TO DO: Copy each of the entries below faithfully, setting aside any pictures.

(Beginning of DATA TO EXAMINE)

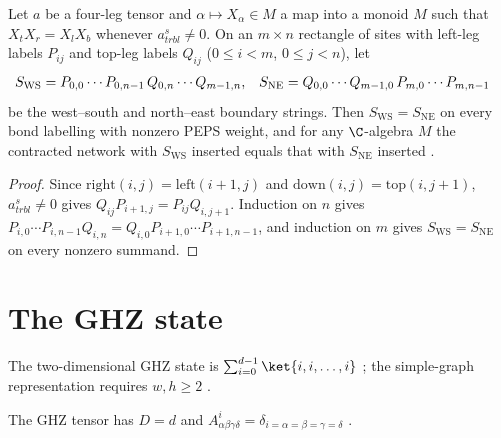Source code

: \begin{lemma}%
    \label{lem:peps_torus_string_pull_through}
    \leanok
    Let $a$ be a four-leg tensor and $\alpha\mapsto X_\alpha\in M$ a map into a
    monoid $M$ such that $X_tX_r=X_lX_b$ whenever $a^{s}_{trbl}\neq0$. On an
    $m\times n$ rectangle of sites with left-leg labels $P_{ij}$ and top-leg
    labels $Q_{ij}$ ($0\le i<m$, $0\le j<n$), let
    \begin{align}
        S_{\mathrm{WS}} & = P_{0,0}\cdots P_{0,n-1}\,Q_{0,n}\cdots Q_{m-1,n}, &
        S_{\mathrm{NE}} & = Q_{0,0}\cdots Q_{m-1,0}\,P_{m,0}\cdots P_{m,n-1}
        \notag
    \end{align}
    be the west--south and north--east boundary strings. Then
    $S_{\mathrm{WS}}=S_{\mathrm{NE}}$ on every bond labelling with nonzero PEPS weight,
    and for any $\C$-algebra $M$ the contracted network with $S_{\mathrm{WS}}$
    inserted equals that with $S_{\mathrm{NE}}$ inserted
    \cite[Section~``MPO and PEPO'']{Cirac2021Matrix}.
\end{lemma}

\begin{proof}\leanok
    Since $\mathrm{right}(i,j)=\mathrm{left}(i+1,j)$ and
    $\mathrm{down}(i,j)=\mathrm{top}(i,j+1)$, $a^s_{trbl}\neq 0$ gives
    $Q_{ij}P_{i+1,j}=P_{ij}Q_{i,j+1}$. Induction on $n$ gives
    $P_{i,0}\cdots P_{i,n-1}Q_{i,n}=Q_{i,0}P_{i+1,0}\cdots P_{i+1,n-1}$, and
    induction on $m$ gives $S_{\mathrm{WS}}=S_{\mathrm{NE}}$ on every nonzero
    summand.
\end{proof}

\section{The GHZ state}%
\label{sec:peps_ghz}

The two-dimensional GHZ state is $\sum_{i=0}^{d-1}\ket{i,i,\ldots,i}$
\cite[Appendix~A, ``The GHZ state'']{Cirac2021Matrix}; the simple-graph
representation requires $w,h\ge 2$ \cite{gap:rmp_peps_examples_small_torus}.

\begin{definition}%
    \label{def:peps_ghz_tensor}
    \leanok
    The GHZ tensor has $D=d$ and
    $A^i_{\alpha\beta\gamma\delta}=\delta_{i=\alpha=\beta=\gamma=\delta}$
    \cite[Appendix~A, ``The GHZ state'']{Cirac2021Matrix}.
\end{definition}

(End of DATA TO EXAMINE)

SOLVED EXERCISE:
Source code

: \begin{lemma}%
    \label{lem:peps_torus_string_pull_through}
    \leanok
    Let $a$ be a four-leg tensor and $\alpha\mapsto X_\alpha\in M$ a map into a
    monoid $M$ such that $X_tX_r=X_lX_b$ whenever $a^{s}_{trbl}\neq0$. On an
    $m\times n$ rectangle of sites with left-leg labels $P_{ij}$ and top-leg
    labels $Q_{ij}$ ($0\le i<m$, $0\le j<n$), let
    \begin{align}
        S_{\mathrm{WS}} & = P_{0,0}\cdots P_{0,n-1}\,Q_{0,n}\cdots Q_{m-1,n}, &
        S_{\mathrm{NE}} & = Q_{0,0}\cdots Q_{m-1,0}\,P_{m,0}\cdots P_{m,n-1}
        \notag
    \end{align}
    be the west--south and north--east boundary strings. Then
    $S_{\mathrm{WS}}=S_{\mathrm{NE}}$ on every bond labelling with nonzero PEPS weight,
    and for any $\C$-algebra $M$ the contracted network with $S_{\mathrm{WS}}$
    inserted equals that with $S_{\mathrm{NE}}$ inserted
    \cite[Section~``MPO and PEPO'']{Cirac2021Matrix}.
\end{lemma}

\begin{proof}\leanok
    Since $\mathrm{right}(i,j)=\mathrm{left}(i+1,j)$ and
    $\mathrm{down}(i,j)=\mathrm{top}(i,j+1)$, $a^s_{trbl}\neq 0$ gives
    $Q_{ij}P_{i+1,j}=P_{ij}Q_{i,j+1}$. Induction on $n$ gives
    $P_{i,0}\cdots P_{i,n-1}Q_{i,n}=Q_{i,0}P_{i+1,0}\cdots P_{i+1,n-1}$, and
    induction on $m$ gives $S_{\mathrm{WS}}=S_{\mathrm{NE}}$ on every nonzero
    summand.
\end{proof}

\section{The GHZ state}%
\label{sec:peps_ghz}

The two-dimensional GHZ state is $\sum_{i=0}^{d-1}\ket{i,i,\ldots,i}$
\cite[Appendix~A, ``The GHZ state'']{Cirac2021Matrix}; the simple-graph
representation requires $w,h\ge 2$ \cite{gap:rmp_peps_examples_small_torus}.

\begin{definition}%
    \label{def:peps_ghz_tensor}
    \leanok
    The GHZ tensor has $D=d$ and
    $A^i_{\alpha\beta\gamma\delta}=\delta_{i=\alpha=\beta=\gamma=\delta}$
    \cite[Appendix~A, ``The GHZ state'']{Cirac2021Matrix}.
\end{definition}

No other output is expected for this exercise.